Perfect. An 1 100 V-Four sporttourer, with real saddlebags, shaft drive and a fairing. Everything we needed, by all appearances.

As usual, we left for Laguna Seca at 5 a.m., hit the Coast Highway at Santa Monica, and headed north along the ocean under dark coastal clouds. We stopped for our traditional daybreak breakfast at Paradise Cove (where James Garner’s trailer used to be parked in “The Rockford Files”), motored through Santa Barbara and San Luis Obispo, then swung back to the ocean past the Hearst Castle and up through God’s own fog-shrouded Zen-forest at Big Sur. We got to our hotel late in the afternoon, surprisingly unfatigued.

As a sport-tourer the big Honda worked pretty well, at least for my particular tastes. It has a big. 7.4-gallon fuel tank, for 250-plus miles between fill-ups, a wonderfully comfortable seat for both pilot and passenger, and—best of all—genuinely tall gearing. It purrs along at a relaxed, 3000 rpm at 60 miles per hour. At a mere 4000 rpm, it’s going 80.

As for shortcomings, the ST has a windshield that at certain speeds creates helmet-level turbulence, with a whorl that carries cold air down the rider’s back and —by extensiondown the passenger’s front.

The ST is also quite heavy at 700 pounds (with fuel), though like a lot of big Hondas, it disguises its weight well. Without working too hard, we were able to stay with a gaggle of well-mounted sportbike guys who thought they were dragging their knees in corners. In short, the ST is a nice bike for people whose touring tastes lie somewhere between Gold Wing conservatism and racebike masochism, which is probably a lot of people. In fact, I'm one.

If the Honda had the BMW R100RS fairing and the Boxer’s light weight, it would be almost perfect. On the other hand, if the BMW had the Honda’s comfortable saddle and suspension, it, too, would be almost perfect. Someone, eventually, will get it exactly right.

As most people know by now, Wayne Rainey won the USGP, riding with a flawless, surgical attack on the course while other riders crashed in his wake. John Kocinski rode a similar race in the 250 class, proving that Kenny Roberts either has a good eye for talent or trains riders very well, or both. (Both. I’m told.) Sadly, it was a weekend with more than its share of injuries, Kevin Magee's being the most serious. Laguna Seca is an unforgiving track for those who leave it at high speed.

We left at relatively low speed ourselves, taking a full, sunlit Monday to ride home through the mountains with our friends Hank Murdoch, Doug Booth and his dad. Jack, who flew all the way in from Massachusetts to make the ride. Spring rains had made the coastal range brilliantly green, so that the cattle ranches looked more like part of Switzerland than the brown hills of the West.
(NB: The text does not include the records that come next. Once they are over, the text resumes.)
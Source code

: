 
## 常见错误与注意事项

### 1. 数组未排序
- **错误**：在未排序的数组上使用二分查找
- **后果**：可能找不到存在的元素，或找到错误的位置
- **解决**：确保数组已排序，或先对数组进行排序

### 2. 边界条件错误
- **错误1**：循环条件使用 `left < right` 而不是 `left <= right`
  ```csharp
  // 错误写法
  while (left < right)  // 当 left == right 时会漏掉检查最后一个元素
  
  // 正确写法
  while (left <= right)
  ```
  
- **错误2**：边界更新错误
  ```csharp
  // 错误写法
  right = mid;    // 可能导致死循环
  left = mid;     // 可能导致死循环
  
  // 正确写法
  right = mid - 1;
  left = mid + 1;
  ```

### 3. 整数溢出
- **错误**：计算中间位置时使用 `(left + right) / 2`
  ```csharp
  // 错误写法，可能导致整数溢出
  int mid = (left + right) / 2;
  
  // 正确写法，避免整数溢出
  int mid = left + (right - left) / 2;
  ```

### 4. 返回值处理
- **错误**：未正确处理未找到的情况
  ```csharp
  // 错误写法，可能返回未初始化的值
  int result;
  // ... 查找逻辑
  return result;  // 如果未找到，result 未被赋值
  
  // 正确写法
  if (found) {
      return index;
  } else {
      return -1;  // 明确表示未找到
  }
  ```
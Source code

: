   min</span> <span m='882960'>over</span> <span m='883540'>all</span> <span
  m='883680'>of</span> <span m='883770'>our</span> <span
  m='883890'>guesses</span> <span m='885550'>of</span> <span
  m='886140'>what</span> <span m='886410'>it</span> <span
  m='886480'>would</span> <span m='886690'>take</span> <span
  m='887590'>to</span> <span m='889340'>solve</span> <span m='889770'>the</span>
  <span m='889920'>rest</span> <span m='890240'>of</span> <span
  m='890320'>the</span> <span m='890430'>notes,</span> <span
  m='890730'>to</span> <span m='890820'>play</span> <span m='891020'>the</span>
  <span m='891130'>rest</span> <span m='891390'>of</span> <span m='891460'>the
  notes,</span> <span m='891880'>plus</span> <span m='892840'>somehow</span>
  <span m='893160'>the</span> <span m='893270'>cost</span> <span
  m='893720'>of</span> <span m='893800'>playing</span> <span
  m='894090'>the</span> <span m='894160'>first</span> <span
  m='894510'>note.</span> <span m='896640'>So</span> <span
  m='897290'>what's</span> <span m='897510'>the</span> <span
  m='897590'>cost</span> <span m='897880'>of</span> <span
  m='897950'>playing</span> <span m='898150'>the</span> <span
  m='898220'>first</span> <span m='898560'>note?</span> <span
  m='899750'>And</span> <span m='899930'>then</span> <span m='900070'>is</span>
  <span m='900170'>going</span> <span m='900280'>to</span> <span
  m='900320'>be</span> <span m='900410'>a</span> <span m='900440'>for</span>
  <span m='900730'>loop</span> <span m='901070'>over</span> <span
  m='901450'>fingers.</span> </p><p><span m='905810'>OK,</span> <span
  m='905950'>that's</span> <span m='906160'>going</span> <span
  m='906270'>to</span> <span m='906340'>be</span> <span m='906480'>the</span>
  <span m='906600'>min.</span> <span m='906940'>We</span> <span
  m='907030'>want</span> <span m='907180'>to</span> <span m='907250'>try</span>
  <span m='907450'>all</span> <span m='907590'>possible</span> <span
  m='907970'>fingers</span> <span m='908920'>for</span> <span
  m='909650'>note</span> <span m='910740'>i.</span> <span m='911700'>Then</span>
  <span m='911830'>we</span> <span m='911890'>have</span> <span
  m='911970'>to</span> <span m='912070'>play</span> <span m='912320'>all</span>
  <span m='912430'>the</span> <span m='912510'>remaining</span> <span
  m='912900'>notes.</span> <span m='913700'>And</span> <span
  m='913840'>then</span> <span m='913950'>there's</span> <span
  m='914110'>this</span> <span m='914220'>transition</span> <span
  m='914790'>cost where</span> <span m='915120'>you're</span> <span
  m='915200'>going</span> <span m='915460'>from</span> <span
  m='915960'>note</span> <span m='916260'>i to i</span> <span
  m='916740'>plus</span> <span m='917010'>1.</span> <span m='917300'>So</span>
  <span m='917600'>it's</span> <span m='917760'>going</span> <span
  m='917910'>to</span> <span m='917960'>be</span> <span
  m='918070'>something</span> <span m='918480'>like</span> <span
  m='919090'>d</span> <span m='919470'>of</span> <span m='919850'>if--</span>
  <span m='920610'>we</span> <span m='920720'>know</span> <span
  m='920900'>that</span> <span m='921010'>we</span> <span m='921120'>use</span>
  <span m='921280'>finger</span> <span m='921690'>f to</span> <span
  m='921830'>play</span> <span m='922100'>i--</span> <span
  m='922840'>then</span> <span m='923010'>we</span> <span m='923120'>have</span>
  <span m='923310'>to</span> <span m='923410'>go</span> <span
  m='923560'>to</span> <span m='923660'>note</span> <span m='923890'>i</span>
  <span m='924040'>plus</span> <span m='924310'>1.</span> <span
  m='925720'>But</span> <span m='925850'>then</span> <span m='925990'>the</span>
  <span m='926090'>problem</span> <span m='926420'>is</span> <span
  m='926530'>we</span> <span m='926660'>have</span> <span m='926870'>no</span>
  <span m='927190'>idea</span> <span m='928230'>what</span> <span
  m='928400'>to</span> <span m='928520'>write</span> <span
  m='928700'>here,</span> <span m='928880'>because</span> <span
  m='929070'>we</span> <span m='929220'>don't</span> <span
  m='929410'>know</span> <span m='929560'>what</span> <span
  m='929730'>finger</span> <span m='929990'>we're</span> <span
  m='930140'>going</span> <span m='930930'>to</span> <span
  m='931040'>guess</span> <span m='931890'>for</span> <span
We reached the coast at Malibu on a balmy evening, just in time to witness an almost spectral event. It was a brilliant red sunset, followed immediately by the rising of the largest moon I've ever seen, tinted an unearthly lavender-red. As it came into the darkening sky, the moon threw a shaft of its strange light glittering across the waves through a grove of tall palms. The whole scene was so perfect, so tropically surreal and idealized in its composition of color and form, that I nearly laughed out loud. Nothing looked this good. Not even in the movies.

As we rolled along the beach, it suddenly occurred to me that perhaps California knew we were leaving, and had decided to rub it in. It was showing us, one last time, that its legendary natural beauty still has the power to raise its head and tower over the smog and the gridlock and the shopping malls.

Fair enough, I thought. It deserves to be remembered well. This has been a good 10 years.